Secondly, Obama is also the first American with a Muslim background to win the U.S. presidency. If discrimination based on races can end, so can the discrimination based on religion can end. If the social divide based on races can come nearer to an end, this also implies that the social divide produced by faith can also come nearer to its end.

Thus, the victory of Obama has important significance not only for the people of the United States but also for the people of the world. His win implies oppression and discrimination are not eternal. Through struggle, both discrimination and oppression can end.

Needless, to say the Obama win is a product of struggle of peoples all over the world. People who stood up against slavery, people who fought against discrimination and racism, and people who stood for equality regardless of faith, race, and creed.

This is not to say, however, that the victory of the American people has been completed.

There are signs that the discrimination against Muslims will continue inspite of the Obama win.

One of those signs is that Obama has declared the war in Iraq will have a responsible ending.

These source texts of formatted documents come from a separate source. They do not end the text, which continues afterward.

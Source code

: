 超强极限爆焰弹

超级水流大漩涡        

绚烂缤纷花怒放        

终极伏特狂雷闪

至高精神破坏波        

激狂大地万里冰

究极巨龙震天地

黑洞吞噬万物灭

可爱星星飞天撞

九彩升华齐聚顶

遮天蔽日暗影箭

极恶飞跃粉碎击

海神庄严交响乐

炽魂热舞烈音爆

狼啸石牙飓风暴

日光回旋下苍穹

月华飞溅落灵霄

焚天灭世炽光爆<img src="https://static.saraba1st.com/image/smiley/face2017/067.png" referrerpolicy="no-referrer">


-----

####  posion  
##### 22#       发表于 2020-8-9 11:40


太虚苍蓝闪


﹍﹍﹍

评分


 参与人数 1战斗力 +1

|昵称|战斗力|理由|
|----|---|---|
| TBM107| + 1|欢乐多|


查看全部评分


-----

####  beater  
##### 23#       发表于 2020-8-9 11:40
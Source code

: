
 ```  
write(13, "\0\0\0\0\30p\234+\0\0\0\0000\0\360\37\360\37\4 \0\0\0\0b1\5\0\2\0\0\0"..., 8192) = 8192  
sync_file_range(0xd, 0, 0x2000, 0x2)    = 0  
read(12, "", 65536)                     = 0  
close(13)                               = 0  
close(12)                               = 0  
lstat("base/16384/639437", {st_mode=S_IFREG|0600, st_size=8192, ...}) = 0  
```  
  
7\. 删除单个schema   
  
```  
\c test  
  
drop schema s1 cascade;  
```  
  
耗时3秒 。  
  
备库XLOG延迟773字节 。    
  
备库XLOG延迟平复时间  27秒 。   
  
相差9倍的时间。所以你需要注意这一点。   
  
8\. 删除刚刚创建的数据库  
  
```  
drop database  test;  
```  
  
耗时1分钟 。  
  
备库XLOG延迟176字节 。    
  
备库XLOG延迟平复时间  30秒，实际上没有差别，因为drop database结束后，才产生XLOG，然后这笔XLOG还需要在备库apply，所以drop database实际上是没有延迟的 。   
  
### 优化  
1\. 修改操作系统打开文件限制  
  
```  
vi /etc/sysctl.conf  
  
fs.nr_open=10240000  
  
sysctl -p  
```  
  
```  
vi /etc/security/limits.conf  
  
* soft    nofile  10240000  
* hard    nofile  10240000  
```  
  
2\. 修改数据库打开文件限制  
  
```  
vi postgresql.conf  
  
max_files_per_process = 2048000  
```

This is like “responsible mining,” something akin to a “responsible rape.” Degradation of the environment continues with “responsible mining” and so a “responsible” ending to war can mean that the war on Iraq can continue under a different name. For instance, in Vietnam, the war against the Vietnamese people continued once under the name of “civic action.”

Another sign is that Obama has declared that he will move to increase the size of the U.S. armed forces under his term by around 65,000 more troops. A responsible “ending” to war accompanied by an increase of troops? Baloney.

Further, on Iran, Obama says the use of force has not been ruled out. This is similar to the imposition of bullies: be good to me so that I will be good to you.

In short, although the victory of Obama is not only a victory of the American people but also of all peoples of the world, the fight for a better world has not yet ended with the electoral victory of Obama.

Obama’s victory can also mean that U.S. annexations and dominance of the world will assume a new face. One side can be benign but the other side can be as violent as before. Nevertheless, the Peace Combatant expresses his greetings to the victory of the American people and of people of the world.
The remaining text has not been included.